Editorial
Vinte anos. Data mítica que a memória volta e volta a invocar. Com este número 80, Biodiversidade, sustento e culturas cumpre tal ciclo: vinte anos de ir tecendo ou plantando, de ir armando ou construindo, de articular, limpar e colher o trabalho continuado e o compartilhamento de vontades e olhares, de palavras prontas ou repensadas, que a partir dos rincões vão formando um mosaico, uma trama comum, tão latino-americana. Somos uma nuvem que amontoa muitas nuvens, um quebra-cabeça que nunca se completa, que continua agregando e agregando o que as pessoas ressaltam, invocam, indagam e articulam para que sejam ouvidas as vozes esquecidas, as histórias não contadas ou apagadas de propósito, as visões caladas.
Palmo a palmo, passo a passo, as histórias e relatos que foram convergindo nas páginas da revista (e o impulso de torná-la possível com a Alianza Biodiversidad, esse coletivo a partir do qual nos nutrimos) nos falam de um enorme esforço de convergência, de confiança, de reconhecimento mútuo e surpresas compartilhadas. No caminho andamos, disse o tropeiro, assim como nós, que às vezes pisamos mal, ou que erramos de plano, ou caímos em contradições terríveis. E certamente continuaremos fazendo isso, porque todas e todos estamos incompletos sempre, e só na comunidade podemos encontrar a plenitude ausente.
Amarramos assim o tecido do que somos como comunidade que junta comunidades, como ferramenta para reunir experiências e disseminá-las, para abrir as brechas pertinentes e nos voltar para mais veredas e caminhos e rincões. Nosso trabalho criativo e nosso desafio é nos vincular: abrir os espaços para pensar juntos. Voltar-nos para a menor e mais recôndita cotidianidade a tempo de entrever com assombro o panorama completo de como funciona o capitalismo realmente existente e sua maneira de atacar; ou vislumbrar as entranhas mais detalhadas das lutas de resistência dos povos.

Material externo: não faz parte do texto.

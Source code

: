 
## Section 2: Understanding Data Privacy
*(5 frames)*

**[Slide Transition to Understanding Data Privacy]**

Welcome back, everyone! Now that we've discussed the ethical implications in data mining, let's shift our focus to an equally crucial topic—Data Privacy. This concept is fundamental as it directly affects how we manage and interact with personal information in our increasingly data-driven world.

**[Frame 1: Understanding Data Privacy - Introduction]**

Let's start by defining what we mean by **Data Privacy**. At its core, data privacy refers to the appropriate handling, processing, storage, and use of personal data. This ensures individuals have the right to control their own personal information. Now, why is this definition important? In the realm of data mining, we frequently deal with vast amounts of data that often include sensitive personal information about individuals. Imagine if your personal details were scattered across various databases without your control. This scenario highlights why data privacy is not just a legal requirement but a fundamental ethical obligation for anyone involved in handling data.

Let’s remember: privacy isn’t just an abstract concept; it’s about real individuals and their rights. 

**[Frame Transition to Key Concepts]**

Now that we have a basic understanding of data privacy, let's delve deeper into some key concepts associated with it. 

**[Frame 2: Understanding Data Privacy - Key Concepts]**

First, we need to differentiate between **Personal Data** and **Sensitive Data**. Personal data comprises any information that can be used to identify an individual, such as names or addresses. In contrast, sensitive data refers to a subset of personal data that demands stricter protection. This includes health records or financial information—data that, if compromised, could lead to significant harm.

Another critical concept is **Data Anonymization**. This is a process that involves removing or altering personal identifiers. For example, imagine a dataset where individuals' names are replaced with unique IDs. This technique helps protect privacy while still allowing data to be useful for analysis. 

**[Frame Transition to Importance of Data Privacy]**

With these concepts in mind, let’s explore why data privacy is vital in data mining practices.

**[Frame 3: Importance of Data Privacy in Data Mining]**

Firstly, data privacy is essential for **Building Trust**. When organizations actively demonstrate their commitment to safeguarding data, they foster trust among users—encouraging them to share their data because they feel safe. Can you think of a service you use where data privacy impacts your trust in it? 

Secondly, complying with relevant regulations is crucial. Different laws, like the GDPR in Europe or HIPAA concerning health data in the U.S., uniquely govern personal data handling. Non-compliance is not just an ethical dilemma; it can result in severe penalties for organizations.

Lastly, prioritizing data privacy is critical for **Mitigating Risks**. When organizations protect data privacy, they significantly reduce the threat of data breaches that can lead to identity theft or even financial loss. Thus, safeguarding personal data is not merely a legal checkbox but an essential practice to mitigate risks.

Acalentamos em nossas mãos o que as pessoas e as comunidades vão nos narrando, o que insistem que é importante e crucial recuperar para que o presente tenha sentido (pelo futuro, é claro): mas o futuro é esse presente reiterado confiança a confiança, justiça a justiça, liberação a liberação, negação a negação, transformação a transformação, paixão a paixão, reivindicação a reivindicação.
Depois de vinte anos continuamos empenhados em nos aproximar de comunidades, organizações e pessoas que, diretamente, procuram entender com outros e outras o que ocorre. Queremos chegar diretamente ao coração das comunidades, para que, em primeira mão, nos encontremos em um lugar comum. Celebramos os vinte para continuar caminhando junto aos povos.